Extracted data entries:
=== Begin Enclosure ===
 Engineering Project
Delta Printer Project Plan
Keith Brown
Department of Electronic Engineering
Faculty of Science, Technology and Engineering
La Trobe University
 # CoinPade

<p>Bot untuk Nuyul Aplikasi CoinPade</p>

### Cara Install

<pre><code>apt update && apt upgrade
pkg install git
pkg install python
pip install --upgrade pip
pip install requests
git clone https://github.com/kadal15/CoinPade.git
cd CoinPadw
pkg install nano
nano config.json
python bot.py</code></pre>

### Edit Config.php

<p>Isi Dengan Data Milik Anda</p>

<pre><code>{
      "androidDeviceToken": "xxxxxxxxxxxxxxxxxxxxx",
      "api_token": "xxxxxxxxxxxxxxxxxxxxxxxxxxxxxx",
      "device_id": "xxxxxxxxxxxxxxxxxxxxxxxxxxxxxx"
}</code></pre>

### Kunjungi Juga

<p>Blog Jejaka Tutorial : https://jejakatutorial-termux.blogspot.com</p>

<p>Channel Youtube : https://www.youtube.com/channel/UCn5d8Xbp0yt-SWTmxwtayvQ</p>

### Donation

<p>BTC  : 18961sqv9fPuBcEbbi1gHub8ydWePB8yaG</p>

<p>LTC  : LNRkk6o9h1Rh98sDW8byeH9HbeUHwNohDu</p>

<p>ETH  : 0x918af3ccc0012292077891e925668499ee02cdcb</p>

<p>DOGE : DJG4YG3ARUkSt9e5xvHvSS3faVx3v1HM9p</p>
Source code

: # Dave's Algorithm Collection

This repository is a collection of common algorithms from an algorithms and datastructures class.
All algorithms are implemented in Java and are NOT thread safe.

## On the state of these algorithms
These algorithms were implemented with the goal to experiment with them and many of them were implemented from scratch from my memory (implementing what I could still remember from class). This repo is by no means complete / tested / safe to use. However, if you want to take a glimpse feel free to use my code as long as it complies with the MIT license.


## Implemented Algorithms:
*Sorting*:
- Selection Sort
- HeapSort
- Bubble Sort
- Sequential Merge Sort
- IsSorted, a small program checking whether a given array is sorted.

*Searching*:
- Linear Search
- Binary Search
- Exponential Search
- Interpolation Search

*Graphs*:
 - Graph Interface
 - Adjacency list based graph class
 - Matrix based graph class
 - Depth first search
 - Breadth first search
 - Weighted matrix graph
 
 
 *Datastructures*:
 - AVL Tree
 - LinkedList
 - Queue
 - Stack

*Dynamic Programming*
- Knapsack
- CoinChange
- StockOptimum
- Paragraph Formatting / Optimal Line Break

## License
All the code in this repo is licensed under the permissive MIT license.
=== End Enclosure ===
(REQUIRED WORK): Every entry above should be returned exactly as written.

(SOLUTION BELOW):
 Engineering Project
Delta Printer Project Plan
Keith Brown
Department of Electronic Engineering
Faculty of Science, Technology and Engineering
La Trobe University
 # CoinPade

<p>Bot untuk Nuyul Aplikasi CoinPade</p>

### Cara Install

<pre><code>apt update && apt upgrade
pkg install git
pkg install python
pip install --upgrade pip
pip install requests
git clone https://github.com/kadal15/CoinPade.git
cd CoinPadw
pkg install nano
nano config.json
python bot.py</code></pre>

### Edit Config.php

<p>Isi Dengan Data Milik Anda</p>

<pre><code>{
      "androidDeviceToken": "xxxxxxxxxxxxxxxxxxxxx",
      "api_token": "xxxxxxxxxxxxxxxxxxxxxxxxxxxxxx",
      "device_id": "xxxxxxxxxxxxxxxxxxxxxxxxxxxxxx"
}</code></pre>

### Kunjungi Juga

<p>Blog Jejaka Tutorial : https://jejakatutorial-termux.blogspot.com</p>

<p>Channel Youtube : https://www.youtube.com/channel/UCn5d8Xbp0yt-SWTmxwtayvQ</p>

### Donation

<p>BTC  : 18961sqv9fPuBcEbbi1gHub8ydWePB8yaG</p>

<p>LTC  : LNRkk6o9h1Rh98sDW8byeH9HbeUHwNohDu</p>

<p>ETH  : 0x918af3ccc0012292077891e925668499ee02cdcb</p>

<p>DOGE : DJG4YG3ARUkSt9e5xvHvSS3faVx3v1HM9p</p>
Source code

: # Dave's Algorithm Collection

This repository is a collection of common algorithms from an algorithms and datastructures class.
All algorithms are implemented in Java and are NOT thread safe.

## On the state of these algorithms
These algorithms were implemented with the goal to experiment with them and many of them were implemented from scratch from my memory (implementing what I could still remember from class). This repo is by no means complete / tested / safe to use. However, if you want to take a glimpse feel free to use my code as long as it complies with the MIT license.


## Implemented Algorithms:
*Sorting*:
- Selection Sort
- HeapSort
- Bubble Sort
- Sequential Merge Sort
- IsSorted, a small program checking whether a given array is sorted.

*Searching*:
- Linear Search
- Binary Search
- Exponential Search
- Interpolation Search

*Graphs*:
 - Graph Interface
 - Adjacency list based graph class
 - Matrix based graph class
 - Depth first search
 - Breadth first search
 - Weighted matrix graph
 
 
 *Datastructures*:
 - AVL Tree
 - LinkedList
 - Queue
 - Stack

*Dynamic Programming*
- Knapsack
- CoinChange
- StockOptimum
- Paragraph Formatting / Optimal Line Break

## License
All the code in this repo is licensed under the permissive MIT license.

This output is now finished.